PROMPT
Every line in the data below that holds "Genel" should be found and copied.

━━━━━━━━

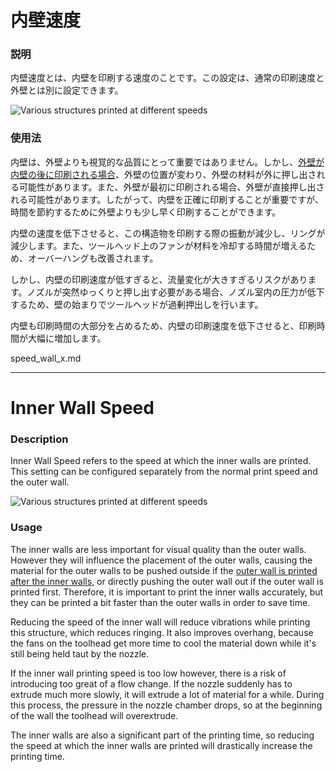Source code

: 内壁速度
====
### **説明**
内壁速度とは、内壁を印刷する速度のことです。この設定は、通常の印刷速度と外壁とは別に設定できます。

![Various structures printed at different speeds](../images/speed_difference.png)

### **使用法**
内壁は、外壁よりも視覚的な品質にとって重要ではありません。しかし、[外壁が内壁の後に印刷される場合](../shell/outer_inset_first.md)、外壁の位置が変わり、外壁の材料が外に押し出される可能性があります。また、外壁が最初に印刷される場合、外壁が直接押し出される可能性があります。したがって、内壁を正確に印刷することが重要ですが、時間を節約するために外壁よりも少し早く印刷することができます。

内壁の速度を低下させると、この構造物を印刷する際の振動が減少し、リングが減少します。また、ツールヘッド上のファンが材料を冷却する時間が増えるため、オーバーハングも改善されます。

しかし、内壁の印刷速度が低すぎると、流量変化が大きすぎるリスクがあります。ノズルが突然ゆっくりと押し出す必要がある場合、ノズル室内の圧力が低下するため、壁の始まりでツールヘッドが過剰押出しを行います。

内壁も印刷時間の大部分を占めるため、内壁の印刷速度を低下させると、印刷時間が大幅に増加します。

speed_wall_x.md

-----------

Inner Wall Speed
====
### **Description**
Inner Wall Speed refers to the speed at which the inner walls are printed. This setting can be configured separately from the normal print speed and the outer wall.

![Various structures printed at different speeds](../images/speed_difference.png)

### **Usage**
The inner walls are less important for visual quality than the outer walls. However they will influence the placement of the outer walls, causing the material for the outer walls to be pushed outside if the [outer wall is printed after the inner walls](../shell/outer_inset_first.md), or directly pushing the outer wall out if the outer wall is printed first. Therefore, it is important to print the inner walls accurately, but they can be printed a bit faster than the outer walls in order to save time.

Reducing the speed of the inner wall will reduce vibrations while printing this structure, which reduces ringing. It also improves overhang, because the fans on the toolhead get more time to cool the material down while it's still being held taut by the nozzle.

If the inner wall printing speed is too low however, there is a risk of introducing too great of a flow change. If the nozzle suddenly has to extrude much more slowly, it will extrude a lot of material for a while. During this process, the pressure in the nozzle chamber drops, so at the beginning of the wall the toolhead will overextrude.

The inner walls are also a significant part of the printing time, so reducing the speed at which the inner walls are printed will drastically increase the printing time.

━━━━━━━━

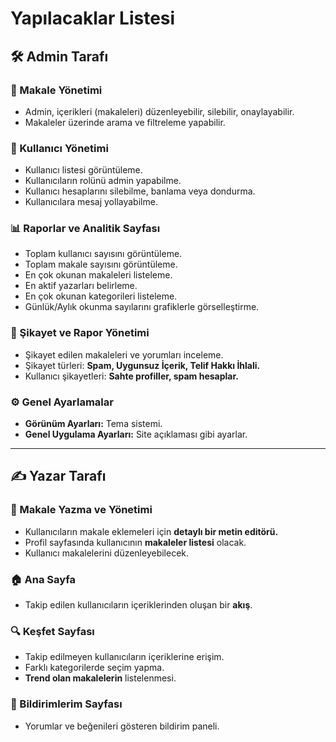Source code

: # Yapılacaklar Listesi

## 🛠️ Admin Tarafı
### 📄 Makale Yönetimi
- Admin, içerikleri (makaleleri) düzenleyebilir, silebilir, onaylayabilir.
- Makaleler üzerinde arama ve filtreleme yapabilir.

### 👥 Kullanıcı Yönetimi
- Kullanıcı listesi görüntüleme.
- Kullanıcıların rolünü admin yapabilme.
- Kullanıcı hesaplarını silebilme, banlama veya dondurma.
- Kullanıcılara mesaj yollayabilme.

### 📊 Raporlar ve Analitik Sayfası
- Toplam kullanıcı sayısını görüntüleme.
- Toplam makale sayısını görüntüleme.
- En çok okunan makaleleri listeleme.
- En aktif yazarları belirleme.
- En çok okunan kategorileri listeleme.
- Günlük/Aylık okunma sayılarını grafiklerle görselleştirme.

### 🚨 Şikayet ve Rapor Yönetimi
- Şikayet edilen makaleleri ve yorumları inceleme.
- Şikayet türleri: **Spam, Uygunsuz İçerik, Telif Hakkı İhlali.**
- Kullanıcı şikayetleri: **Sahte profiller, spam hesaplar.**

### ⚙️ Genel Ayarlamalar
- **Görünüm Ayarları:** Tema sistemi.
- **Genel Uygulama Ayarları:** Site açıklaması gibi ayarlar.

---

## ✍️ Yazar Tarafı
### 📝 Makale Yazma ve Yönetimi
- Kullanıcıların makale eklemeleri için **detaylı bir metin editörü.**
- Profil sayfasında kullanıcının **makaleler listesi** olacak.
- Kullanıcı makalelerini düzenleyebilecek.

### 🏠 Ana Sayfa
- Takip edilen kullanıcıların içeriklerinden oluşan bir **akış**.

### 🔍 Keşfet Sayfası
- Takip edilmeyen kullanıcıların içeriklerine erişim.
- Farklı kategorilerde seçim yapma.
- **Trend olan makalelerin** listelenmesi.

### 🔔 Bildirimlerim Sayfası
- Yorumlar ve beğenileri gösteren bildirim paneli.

━━━━━━━━

SOLVED PROBLEM
### ⚙️ Genel Ayarlamalar
- **Genel Uygulama Ayarları:** Site açıklaması gibi ayarlar.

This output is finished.